Gleich am Tag nach unserer Legoland-Expedition gab es zur Eröffnung des Verkehrszentrums auf der Theresienhöhe eine Oldtimer-Parade durch München. Obwohl da naturgemäß weniger Bahn dabei ist, fanden sich einige FES-ler an der Reichenbachbrücke ein, um den Fahrzeugkorso zu bewundern. Zur allgemeinen Überraschung tauchte kurz vor Beginn des Konvois eine Vorkriegs-Trambahn auf und blieb fast während der ganzen Parade an der Stadteinwärts-Haltestelle der 27er stehen. Das gab freilich einen guten Hintergrund für die alten Autos ab. Zunächst kamen neue Autos, z.B. die neuesten Vorführ-Modelle von Audi, dann folgten immer ältere Autos bis am Schluss ein paar Pferdekutschen vorbei klapperten. Die verschiedenen Epochen wurden durch Musik-Wagen die die Musik der dazugehörigen Zeit spielten, eingeleitet. Als die Autos der 30er-Jahre kamen, fuhr die alte Trambahn los und reihte sich nahtlos in den Konvoi ein. Freilich ging das nur auf der Fraunhoferstraße, weil das der einzige Abschnitt war, wo der Konvoi das Trambahnnetz berührte. Das Verkehrszentrum ist die Außenabteilung Landverkehr des Deutschen Museums. Am Nachmittag wollten wir noch gemeinsam die neuen Ausstellungen in den alten Messehallen besuchen, irgendwie hat das dann aber mit dem vereinbarten Treffpunkt nicht geklappt. Die Exponate sind nach einem neuen Konzept nicht nach Verkehrsmitteln getrennt, sondern man versucht Verkehr als ganzheitliche Funktion darzustellen. Nachdem aber BMW der Hauptsponsor ist, gibt es freilich keine Auseinandersetzung mit den eher kritischen Themen. Auf der Theresienwiese war dann auch noch einige Action aufgebaut. Zum Beispiel ein Fahrsimulator der Polizei, mit dem schwierige Verkehrssituationen gemeistert werden konnten, was aber kaum einer schaffte und es deshalb immer wieder zum virtuellen Crash kam. Dann führte die Feuerwehr ihre üblichen Spielchen vor, beispielsweise was passiert, wenn einer versucht mit Wasser brennendes Fett zu löschen... Die dadurch entstehende Fett-Explosion macht immer wieder schweren Eindruck bei den Zuschauern. Das Technische Hilfswerk hatte eine Sammlung von Wasserpumpen aufgebaut und ließ die Fontänen im Takt der Popmusik spritzen. Gut gemachtes Wasser-Ballett. Für die Bewirtung hat man einfach eines der beiden Frühlingsfest-Bierzelte stehen gelassen.

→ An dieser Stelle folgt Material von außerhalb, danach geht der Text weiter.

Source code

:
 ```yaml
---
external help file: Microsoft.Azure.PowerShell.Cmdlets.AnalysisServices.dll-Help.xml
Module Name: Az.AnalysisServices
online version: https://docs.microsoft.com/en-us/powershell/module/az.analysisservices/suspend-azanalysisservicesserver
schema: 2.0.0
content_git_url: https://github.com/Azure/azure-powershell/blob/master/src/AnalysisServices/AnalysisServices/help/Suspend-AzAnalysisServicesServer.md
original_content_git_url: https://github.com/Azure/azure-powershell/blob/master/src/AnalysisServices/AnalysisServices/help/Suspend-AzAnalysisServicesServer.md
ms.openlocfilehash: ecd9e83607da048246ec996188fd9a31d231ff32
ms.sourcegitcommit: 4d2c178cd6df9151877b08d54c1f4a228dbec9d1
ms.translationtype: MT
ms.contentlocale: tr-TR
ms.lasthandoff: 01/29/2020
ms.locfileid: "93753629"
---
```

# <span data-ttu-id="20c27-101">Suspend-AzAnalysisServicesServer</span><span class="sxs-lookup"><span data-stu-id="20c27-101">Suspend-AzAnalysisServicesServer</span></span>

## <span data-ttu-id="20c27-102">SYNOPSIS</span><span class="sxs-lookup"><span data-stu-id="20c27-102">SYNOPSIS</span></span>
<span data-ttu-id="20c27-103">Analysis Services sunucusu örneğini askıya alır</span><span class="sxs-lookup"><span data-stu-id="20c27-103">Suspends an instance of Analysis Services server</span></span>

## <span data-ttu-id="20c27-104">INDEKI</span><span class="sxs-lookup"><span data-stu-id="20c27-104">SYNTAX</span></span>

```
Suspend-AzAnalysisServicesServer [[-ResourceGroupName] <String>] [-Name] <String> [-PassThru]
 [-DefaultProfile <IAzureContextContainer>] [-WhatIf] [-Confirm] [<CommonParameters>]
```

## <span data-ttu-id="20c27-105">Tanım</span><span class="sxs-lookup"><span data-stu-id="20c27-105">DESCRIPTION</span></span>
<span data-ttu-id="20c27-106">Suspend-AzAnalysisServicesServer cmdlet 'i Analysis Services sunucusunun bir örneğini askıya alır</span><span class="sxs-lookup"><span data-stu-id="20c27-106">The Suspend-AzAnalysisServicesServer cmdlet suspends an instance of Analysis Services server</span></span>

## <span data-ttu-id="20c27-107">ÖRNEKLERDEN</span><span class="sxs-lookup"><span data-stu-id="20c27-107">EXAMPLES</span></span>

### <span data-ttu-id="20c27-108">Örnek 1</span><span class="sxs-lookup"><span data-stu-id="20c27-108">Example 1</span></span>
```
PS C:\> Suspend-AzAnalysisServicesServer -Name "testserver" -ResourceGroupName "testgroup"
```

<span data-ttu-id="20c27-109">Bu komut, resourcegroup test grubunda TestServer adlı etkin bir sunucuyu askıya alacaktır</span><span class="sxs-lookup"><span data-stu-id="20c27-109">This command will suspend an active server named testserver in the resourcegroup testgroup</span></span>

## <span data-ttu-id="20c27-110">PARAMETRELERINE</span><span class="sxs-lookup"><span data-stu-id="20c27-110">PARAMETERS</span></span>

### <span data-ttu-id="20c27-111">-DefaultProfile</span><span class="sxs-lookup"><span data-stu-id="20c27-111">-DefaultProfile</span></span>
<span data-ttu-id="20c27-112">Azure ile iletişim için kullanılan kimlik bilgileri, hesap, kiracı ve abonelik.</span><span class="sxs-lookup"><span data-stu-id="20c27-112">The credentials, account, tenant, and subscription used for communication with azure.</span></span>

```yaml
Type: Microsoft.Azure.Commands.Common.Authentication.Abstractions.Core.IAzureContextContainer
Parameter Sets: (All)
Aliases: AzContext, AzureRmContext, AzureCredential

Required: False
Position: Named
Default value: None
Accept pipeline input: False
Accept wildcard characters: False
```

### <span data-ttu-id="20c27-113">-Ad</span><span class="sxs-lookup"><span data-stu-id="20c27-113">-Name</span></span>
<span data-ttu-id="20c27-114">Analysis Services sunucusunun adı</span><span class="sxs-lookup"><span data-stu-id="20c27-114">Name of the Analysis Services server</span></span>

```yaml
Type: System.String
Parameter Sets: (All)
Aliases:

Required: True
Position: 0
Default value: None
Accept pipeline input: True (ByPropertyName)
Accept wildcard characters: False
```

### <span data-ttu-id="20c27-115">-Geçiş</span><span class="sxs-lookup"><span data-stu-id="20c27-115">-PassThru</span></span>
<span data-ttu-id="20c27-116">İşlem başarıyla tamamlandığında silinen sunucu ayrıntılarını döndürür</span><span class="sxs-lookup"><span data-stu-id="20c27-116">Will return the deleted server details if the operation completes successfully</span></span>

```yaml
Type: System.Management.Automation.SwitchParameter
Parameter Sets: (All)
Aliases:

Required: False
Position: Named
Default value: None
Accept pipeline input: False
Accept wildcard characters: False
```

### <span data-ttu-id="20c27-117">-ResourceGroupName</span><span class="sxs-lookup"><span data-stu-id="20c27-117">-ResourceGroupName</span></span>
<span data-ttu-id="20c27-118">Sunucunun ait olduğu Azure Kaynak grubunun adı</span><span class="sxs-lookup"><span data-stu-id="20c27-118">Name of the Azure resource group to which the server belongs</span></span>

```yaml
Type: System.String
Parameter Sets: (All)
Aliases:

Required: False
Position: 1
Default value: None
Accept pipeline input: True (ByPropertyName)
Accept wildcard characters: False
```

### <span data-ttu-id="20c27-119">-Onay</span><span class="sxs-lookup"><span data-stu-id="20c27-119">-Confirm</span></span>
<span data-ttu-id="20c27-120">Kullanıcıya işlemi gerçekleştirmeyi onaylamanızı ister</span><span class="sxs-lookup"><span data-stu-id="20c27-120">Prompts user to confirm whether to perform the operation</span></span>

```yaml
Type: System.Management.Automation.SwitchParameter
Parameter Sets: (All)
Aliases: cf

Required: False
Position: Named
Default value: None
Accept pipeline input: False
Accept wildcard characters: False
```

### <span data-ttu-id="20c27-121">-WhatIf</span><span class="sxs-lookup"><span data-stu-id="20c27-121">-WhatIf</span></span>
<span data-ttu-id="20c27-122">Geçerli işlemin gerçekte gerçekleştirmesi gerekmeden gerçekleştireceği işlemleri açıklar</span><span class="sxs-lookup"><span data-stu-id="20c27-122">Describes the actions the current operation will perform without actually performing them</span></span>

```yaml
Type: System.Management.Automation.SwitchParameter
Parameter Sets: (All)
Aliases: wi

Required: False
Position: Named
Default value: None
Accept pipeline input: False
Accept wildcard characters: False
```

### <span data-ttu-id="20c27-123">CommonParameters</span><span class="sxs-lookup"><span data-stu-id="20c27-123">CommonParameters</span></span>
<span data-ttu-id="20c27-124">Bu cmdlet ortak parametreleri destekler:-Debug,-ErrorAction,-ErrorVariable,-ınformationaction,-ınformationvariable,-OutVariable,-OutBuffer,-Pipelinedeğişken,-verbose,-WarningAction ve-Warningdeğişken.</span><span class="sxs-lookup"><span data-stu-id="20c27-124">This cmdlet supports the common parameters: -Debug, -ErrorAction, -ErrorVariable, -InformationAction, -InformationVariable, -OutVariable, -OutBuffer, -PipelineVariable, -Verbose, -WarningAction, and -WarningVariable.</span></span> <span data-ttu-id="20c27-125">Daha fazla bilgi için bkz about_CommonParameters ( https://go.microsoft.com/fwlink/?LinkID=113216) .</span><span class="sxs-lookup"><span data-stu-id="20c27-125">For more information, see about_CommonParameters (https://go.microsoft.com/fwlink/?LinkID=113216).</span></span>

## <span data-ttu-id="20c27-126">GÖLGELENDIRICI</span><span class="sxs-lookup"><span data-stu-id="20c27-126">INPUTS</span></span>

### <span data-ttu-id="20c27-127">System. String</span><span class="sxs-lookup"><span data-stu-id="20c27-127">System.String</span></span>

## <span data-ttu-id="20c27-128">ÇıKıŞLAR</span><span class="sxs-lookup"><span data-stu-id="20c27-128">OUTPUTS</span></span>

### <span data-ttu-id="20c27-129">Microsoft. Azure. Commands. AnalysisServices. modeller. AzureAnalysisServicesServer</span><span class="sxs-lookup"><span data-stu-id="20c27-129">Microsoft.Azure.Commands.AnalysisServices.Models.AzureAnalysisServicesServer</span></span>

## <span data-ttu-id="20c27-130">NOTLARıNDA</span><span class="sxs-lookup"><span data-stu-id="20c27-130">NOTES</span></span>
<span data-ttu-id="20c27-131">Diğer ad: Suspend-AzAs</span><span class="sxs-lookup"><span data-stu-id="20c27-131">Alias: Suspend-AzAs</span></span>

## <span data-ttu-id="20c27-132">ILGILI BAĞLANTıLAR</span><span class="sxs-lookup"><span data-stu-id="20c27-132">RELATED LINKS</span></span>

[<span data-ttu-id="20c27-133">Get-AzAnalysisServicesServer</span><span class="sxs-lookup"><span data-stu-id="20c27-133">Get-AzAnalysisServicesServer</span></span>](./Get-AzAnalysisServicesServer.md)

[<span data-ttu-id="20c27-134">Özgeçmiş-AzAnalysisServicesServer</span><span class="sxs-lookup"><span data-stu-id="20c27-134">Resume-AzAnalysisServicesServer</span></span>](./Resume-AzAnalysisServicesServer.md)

Anlässlich des 10-jährigen
FES-Jubiläums fand vom 6. bis zum 9. Juni das diesjährige
Funtreffen in Stuttgart statt. Was da alles passiert ist, könnt
Ihr im nächsten Beitrag lesen.
Der Zug war bereits bei der Abfahrt am Hauptbahnhof gut gefüllt, ab Pasing platzte er aus allen Nähten. Als in Germering und Gilching nochmal ganze Hundertschaften den Zug stürmen wollten, kamen Erinnerungen an die ersten Züge, die nach der DDR-Grenzöffnung Richtung Westen fuhren, auf: Draußen stehen Leute und winken, anscheinend sind wir schon im Westen... Am Westkreuz begegnete uns plötzlich ein anderer Zug, der neben einigen Schnellzug- samt Speisewagen mit einem Krokodil und einer 01 bespannt war. Dieser Zug vom Bayerischen Eisenbahn Museum pendelte zwischen Hbf und Weßling. Allerdings war er in dem massenhaft unters Volk geworfenen Prospekt nicht erwähnt und entsprechend schlecht besetzt. Erst am Schluss der Veranstaltung ist uns in Pasing ein kleiner Zettel aufgefallen, auf dem beide Züge enthalten waren: der immer überfüllte BLV-Zug Pasing Herrsching im 4-Stunden-Takt und der immer ziemlich leere BEM-Zug Hbf Weßling im 2-Stunden-Takt. Da ist wohl irgendwem ein kleiner Planungsfehler unterlaufen... Trotz der Terminkollision konnte der bereits längerfristig für den gleichen Tag geplante Stadtspaziergang an der Isar stattfinden. Die obligatorische Biergarten-Einkehr war am Flaucher.